## [INSTRUCTIONS TO FOLLOW]
The entries that follow should be duplicated in full, without a single alteration.

(PROVIDED RECORDS)

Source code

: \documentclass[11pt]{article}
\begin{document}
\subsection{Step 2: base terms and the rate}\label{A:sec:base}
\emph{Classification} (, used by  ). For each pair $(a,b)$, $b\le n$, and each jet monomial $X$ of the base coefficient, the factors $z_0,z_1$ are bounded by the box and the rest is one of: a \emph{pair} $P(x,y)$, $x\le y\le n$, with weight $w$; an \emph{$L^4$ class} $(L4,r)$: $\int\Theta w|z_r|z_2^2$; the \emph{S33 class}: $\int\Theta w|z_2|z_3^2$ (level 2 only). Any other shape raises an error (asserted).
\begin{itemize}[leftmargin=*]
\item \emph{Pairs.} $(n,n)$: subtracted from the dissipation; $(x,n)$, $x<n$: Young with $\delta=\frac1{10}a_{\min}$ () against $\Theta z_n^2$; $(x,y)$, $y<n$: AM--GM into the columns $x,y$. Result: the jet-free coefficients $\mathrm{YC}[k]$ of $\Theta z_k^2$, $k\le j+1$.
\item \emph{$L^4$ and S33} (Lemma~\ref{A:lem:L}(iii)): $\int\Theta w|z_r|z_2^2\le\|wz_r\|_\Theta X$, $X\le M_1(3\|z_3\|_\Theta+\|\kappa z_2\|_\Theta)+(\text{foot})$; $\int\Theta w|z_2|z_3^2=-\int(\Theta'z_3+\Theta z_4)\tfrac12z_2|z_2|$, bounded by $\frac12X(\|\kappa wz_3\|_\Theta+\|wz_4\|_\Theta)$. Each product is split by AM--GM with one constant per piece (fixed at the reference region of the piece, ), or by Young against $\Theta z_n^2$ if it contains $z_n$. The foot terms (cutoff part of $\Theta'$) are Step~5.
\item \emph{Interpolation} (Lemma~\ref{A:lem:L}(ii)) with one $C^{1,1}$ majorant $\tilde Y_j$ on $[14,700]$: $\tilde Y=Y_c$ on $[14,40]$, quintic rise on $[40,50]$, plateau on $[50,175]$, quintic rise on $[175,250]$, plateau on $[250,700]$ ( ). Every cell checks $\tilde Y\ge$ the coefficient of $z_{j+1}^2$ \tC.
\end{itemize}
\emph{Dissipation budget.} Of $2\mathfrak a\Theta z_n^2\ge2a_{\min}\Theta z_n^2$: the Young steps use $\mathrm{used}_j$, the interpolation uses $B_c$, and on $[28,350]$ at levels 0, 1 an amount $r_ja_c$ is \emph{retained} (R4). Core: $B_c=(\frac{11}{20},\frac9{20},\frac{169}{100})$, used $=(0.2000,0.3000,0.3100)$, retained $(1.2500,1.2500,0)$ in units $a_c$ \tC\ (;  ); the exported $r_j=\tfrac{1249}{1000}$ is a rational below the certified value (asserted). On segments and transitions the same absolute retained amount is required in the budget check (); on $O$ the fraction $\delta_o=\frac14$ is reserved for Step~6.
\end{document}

(End PROVIDED RECORDS)

## [TASK SOLUTION]
Source code

: \documentclass[11pt]{article}
\begin{document}
\subsection{Step 2: base terms and the rate}\label{A:sec:base}
\emph{Classification} (, used by  ). For each pair $(a,b)$, $b\le n$, and each jet monomial $X$ of the base coefficient, the factors $z_0,z_1$ are bounded by the box and the rest is one of: a \emph{pair} $P(x,y)$, $x\le y\le n$, with weight $w$; an \emph{$L^4$ class} $(L4,r)$: $\int\Theta w|z_r|z_2^2$; the \emph{S33 class}: $\int\Theta w|z_2|z_3^2$ (level 2 only). Any other shape raises an error (asserted).
\begin{itemize}[leftmargin=*]
\item \emph{Pairs.} $(n,n)$: subtracted from the dissipation; $(x,n)$, $x<n$: Young with $\delta=\frac1{10}a_{\min}$ () against $\Theta z_n^2$; $(x,y)$, $y<n$: AM--GM into the columns $x,y$. Result: the jet-free coefficients $\mathrm{YC}[k]$ of $\Theta z_k^2$, $k\le j+1$.
\item \emph{$L^4$ and S33} (Lemma~\ref{A:lem:L}(iii)): $\int\Theta w|z_r|z_2^2\le\|wz_r\|_\Theta X$, $X\le M_1(3\|z_3\|_\Theta+\|\kappa z_2\|_\Theta)+(\text{foot})$; $\int\Theta w|z_2|z_3^2=-\int(\Theta'z_3+\Theta z_4)\tfrac12z_2|z_2|$, bounded by $\frac12X(\|\kappa wz_3\|_\Theta+\|wz_4\|_\Theta)$. Each product is split by AM--GM with one constant per piece (fixed at the reference region of the piece, ), or by Young against $\Theta z_n^2$ if it contains $z_n$. The foot terms (cutoff part of $\Theta'$) are Step~5.
\item \emph{Interpolation} (Lemma~\ref{A:lem:L}(ii)) with one $C^{1,1}$ majorant $\tilde Y_j$ on $[14,700]$: $\tilde Y=Y_c$ on $[14,40]$, quintic rise on $[40,50]$, plateau on $[50,175]$, quintic rise on $[175,250]$, plateau on $[250,700]$ ( ). Every cell checks $\tilde Y\ge$ the coefficient of $z_{j+1}^2$ \tC.
\end{itemize}
\emph{Dissipation budget.} Of $2\mathfrak a\Theta z_n^2\ge2a_{\min}\Theta z_n^2$: the Young steps use $\mathrm{used}_j$, the interpolation uses $B_c$, and on $[28,350]$ at levels 0, 1 an amount $r_ja_c$ is \emph{retained} (R4). Core: $B_c=(\frac{11}{20},\frac9{20},\frac{169}{100})$, used $=(0.2000,0.3000,0.3100)$, retained $(1.2500,1.2500,0)$ in units $a_c$ \tC\ (;  ); the exported $r_j=\tfrac{1249}{1000}$ is a rational below the certified value (asserted). On segments and transitions the same absolute retained amount is required in the budget check (); on $O$ the fraction $\delta_o=\frac14$ is reserved for Step~6.
\end{document}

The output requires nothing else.